If anything, Mr. Bernanke’s performance since the first inkling of sub prime trouble in the summer of 2007 is the strongest case against his reappointment. The actions of the Federal Reserve since that time may have been in the best interests of the financial industry, but claiming they were in the best interests of the country as a whole is a more dubious position.
Whose interests did it serve when the Fed provided funding - and assumed the risk of potential losses in the process - for JP Morgan to take over Bear Stearns? Whose interests did it serve when the Fed paid off AIG’s counterparties in full? Whose interests does it serve when the Fed purchases Fannie Mae and Freddie Mac debt in the open market? Whose interests does it serve when the Fed is the mortgage backed securities market? Is it even Constitutional for the Fed to purchase such securities if there is a potential for loss? Doesn’t that cross over into fiscal policy that should be voted on by Congress? Whose interests does it serve when the Fed purchases newly issued Treasury notes?
Bernanke - and many others - claim these actions were necessary to prevent the collapse of the entire financial system. Treasury Secretary Geithner has made similar claims and yet neither can offer anything other than their personal assurance that their actions averted disaster. One thing we do know for sure is that the biggest beneficiaries of their actions were the owners and creditors of the largest financial institutions. Why were losses dispersed among the public considered preferable to losses concentrated among this smaller group? Is this smaller group somehow more important economically than the much larger group that was forced to accept their losses? Why? How?
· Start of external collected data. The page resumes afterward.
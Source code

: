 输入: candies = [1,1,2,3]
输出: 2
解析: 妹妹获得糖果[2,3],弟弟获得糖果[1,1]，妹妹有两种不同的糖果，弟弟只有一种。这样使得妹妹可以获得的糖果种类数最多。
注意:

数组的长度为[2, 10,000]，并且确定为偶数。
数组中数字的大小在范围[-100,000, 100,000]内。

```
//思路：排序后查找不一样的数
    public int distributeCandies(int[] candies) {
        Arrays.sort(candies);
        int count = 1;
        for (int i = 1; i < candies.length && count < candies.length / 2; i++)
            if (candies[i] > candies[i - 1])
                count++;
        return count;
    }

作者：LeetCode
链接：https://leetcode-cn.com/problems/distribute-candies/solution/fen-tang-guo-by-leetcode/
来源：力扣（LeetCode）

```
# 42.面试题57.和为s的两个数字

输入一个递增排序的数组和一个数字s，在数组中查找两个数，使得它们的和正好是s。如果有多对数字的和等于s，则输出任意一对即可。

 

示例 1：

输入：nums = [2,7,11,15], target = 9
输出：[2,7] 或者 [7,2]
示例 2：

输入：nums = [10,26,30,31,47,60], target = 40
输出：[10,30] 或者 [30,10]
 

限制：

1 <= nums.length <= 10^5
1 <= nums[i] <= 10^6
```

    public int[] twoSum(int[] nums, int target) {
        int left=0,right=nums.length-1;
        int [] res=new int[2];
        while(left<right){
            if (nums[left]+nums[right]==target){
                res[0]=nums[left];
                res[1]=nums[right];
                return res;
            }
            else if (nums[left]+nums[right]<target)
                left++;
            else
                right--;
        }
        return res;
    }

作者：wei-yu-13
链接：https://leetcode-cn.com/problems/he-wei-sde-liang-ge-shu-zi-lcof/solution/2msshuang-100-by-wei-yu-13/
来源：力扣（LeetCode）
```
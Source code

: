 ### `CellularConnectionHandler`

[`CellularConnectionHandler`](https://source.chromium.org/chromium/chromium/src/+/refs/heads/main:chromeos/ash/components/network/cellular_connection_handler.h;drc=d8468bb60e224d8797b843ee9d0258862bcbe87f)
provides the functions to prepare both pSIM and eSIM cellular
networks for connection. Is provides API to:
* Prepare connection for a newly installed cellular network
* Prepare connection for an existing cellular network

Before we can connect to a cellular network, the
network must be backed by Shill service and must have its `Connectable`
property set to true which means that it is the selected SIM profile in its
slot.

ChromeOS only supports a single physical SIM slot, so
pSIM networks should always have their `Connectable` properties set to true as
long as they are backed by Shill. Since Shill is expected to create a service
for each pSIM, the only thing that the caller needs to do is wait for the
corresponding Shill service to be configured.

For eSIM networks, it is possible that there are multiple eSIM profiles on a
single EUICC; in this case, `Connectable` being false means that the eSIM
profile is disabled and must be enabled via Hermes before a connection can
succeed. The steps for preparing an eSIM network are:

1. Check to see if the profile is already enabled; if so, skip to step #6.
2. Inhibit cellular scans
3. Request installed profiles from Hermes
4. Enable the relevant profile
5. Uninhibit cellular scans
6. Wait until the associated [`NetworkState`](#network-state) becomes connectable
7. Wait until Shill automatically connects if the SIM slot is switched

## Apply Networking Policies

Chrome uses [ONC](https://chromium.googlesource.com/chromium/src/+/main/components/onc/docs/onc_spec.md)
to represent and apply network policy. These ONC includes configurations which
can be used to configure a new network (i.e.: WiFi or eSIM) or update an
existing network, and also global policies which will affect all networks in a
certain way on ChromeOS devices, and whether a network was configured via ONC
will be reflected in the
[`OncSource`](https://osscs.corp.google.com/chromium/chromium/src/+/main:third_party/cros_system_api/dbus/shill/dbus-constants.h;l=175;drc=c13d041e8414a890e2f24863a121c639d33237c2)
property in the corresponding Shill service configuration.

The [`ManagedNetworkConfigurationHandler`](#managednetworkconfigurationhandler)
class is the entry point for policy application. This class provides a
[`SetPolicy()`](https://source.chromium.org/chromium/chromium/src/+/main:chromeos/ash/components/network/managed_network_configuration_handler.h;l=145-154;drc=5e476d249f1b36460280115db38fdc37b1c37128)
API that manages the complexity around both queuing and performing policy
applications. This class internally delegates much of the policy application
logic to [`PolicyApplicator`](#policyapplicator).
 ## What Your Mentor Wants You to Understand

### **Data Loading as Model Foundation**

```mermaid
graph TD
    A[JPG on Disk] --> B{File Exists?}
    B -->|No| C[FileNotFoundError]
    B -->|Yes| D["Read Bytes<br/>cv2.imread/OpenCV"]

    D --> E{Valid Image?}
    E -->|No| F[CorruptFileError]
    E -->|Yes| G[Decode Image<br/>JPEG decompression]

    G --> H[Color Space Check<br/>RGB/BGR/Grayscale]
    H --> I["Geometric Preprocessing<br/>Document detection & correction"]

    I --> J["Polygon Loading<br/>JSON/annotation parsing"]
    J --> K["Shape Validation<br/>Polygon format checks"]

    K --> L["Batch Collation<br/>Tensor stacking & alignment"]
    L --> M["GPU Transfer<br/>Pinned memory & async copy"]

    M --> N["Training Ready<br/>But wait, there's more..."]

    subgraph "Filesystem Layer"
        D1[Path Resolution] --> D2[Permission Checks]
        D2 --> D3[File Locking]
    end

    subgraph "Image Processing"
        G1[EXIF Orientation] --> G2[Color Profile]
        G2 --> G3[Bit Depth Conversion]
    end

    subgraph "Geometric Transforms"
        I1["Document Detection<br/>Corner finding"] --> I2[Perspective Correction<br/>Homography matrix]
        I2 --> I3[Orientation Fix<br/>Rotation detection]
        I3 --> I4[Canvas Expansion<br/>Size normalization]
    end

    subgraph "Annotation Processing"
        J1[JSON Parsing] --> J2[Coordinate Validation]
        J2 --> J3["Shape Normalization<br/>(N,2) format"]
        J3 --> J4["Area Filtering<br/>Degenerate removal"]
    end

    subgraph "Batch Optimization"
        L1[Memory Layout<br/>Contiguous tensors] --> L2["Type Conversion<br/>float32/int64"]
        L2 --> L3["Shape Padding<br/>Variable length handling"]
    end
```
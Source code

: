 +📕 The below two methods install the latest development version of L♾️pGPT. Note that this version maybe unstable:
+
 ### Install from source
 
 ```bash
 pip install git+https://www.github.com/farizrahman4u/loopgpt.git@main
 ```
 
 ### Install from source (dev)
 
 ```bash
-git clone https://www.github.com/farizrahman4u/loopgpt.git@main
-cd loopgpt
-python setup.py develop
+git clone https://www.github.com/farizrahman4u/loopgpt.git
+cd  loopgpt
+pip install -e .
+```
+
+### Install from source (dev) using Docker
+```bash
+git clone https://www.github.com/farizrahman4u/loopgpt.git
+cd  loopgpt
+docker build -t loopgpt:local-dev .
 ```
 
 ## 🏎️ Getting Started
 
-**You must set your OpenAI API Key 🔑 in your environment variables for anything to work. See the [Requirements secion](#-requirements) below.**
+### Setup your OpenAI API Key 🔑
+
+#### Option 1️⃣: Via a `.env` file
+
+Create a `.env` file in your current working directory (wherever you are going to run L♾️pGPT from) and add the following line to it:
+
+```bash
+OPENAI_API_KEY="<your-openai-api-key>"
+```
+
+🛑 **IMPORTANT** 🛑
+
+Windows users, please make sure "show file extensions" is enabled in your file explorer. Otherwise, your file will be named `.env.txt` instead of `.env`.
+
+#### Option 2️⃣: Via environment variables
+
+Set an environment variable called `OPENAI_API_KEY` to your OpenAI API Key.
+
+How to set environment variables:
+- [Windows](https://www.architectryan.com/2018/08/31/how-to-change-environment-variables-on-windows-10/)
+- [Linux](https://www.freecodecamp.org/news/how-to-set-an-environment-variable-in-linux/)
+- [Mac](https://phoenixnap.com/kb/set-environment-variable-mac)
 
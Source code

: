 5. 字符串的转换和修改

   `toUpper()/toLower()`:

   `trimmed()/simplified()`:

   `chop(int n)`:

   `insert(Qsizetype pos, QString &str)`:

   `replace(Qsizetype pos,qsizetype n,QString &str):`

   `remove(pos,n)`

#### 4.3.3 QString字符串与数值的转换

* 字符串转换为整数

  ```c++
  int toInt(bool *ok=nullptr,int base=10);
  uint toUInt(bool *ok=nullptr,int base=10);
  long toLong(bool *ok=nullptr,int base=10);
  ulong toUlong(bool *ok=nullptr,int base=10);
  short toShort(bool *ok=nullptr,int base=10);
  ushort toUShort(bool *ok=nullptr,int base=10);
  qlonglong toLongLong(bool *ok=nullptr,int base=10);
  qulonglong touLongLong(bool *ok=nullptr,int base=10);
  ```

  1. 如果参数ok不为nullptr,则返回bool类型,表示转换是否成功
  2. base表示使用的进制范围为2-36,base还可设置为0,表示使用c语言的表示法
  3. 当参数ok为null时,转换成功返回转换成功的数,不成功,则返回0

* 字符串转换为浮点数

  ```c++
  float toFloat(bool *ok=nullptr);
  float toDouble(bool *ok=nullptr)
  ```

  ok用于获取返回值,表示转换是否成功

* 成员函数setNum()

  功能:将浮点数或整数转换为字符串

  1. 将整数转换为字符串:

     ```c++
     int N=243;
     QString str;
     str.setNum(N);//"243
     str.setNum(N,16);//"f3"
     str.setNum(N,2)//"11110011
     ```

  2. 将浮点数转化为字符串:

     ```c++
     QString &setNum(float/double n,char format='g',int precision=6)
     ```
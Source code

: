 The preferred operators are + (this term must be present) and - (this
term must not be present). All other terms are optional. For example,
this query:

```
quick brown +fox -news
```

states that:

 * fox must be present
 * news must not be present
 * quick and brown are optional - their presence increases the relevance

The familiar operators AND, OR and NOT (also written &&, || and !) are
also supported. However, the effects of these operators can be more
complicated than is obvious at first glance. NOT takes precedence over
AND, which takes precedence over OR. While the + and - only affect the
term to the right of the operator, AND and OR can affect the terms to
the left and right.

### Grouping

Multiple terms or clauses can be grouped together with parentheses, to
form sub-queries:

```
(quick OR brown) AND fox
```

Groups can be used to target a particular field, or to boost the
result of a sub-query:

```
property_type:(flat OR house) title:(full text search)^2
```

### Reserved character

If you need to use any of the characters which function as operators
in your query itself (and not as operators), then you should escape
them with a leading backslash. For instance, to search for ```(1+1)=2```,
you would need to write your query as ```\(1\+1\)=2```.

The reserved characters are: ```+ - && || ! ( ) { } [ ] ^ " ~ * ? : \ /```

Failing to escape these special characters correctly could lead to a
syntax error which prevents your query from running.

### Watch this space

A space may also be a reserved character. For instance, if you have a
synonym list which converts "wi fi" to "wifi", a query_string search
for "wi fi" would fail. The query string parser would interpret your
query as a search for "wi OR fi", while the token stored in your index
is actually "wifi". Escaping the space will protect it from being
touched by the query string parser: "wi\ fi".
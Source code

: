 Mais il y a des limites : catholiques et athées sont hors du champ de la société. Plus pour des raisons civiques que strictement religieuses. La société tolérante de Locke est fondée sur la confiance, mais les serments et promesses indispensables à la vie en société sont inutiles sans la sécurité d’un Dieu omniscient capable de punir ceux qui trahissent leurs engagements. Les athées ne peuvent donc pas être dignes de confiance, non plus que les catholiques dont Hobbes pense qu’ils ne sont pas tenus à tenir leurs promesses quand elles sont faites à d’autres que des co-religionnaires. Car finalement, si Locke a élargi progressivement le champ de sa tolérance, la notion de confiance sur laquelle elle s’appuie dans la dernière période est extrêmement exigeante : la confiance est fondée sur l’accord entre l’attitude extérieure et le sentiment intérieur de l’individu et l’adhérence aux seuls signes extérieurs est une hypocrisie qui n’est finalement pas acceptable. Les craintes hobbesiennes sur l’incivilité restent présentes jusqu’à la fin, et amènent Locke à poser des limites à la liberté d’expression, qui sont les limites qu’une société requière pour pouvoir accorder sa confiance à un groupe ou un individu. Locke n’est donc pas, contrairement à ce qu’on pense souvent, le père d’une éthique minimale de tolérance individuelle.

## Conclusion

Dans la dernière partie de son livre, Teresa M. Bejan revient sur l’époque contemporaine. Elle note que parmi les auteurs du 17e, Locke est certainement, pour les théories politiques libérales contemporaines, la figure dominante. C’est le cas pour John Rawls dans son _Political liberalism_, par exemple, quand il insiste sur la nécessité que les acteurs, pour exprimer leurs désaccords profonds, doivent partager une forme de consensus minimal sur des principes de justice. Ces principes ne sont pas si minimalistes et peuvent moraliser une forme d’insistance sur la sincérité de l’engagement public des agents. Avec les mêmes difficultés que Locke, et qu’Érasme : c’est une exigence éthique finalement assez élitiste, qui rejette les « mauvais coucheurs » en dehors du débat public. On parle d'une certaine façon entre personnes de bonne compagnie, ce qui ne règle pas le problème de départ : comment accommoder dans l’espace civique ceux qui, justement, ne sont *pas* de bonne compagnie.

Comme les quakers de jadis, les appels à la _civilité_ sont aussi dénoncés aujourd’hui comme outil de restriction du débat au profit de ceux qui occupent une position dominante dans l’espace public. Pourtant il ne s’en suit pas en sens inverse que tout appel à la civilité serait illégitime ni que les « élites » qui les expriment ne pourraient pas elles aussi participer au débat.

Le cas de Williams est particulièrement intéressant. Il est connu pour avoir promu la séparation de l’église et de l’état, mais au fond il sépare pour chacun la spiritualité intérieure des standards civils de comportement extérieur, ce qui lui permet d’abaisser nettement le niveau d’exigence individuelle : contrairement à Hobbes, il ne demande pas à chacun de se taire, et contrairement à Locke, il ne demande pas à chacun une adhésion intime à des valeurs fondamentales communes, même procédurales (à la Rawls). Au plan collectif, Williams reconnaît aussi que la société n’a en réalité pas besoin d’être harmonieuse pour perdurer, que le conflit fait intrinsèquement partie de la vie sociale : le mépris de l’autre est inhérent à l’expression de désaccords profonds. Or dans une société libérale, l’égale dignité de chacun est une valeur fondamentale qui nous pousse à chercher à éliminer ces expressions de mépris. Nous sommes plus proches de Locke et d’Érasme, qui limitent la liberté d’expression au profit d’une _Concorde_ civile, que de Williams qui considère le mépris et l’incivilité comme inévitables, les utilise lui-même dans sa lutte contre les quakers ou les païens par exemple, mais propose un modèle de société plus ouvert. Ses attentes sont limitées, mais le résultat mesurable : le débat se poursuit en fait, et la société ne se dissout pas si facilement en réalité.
More important than Bernanke’s past performance is how he will perform in the future. What has he learned from this experience that will allow him to perform better in the future?. . . the Fed maintains a steep yield curve that benefits no one so much as the banking industry bottom line. The economy is just coming off life support, but at least the financial industry will have a good bonus season. Surely our contributions to the golden calf that the financial industry has become will trickle down to the rest of us mere citizens eventually.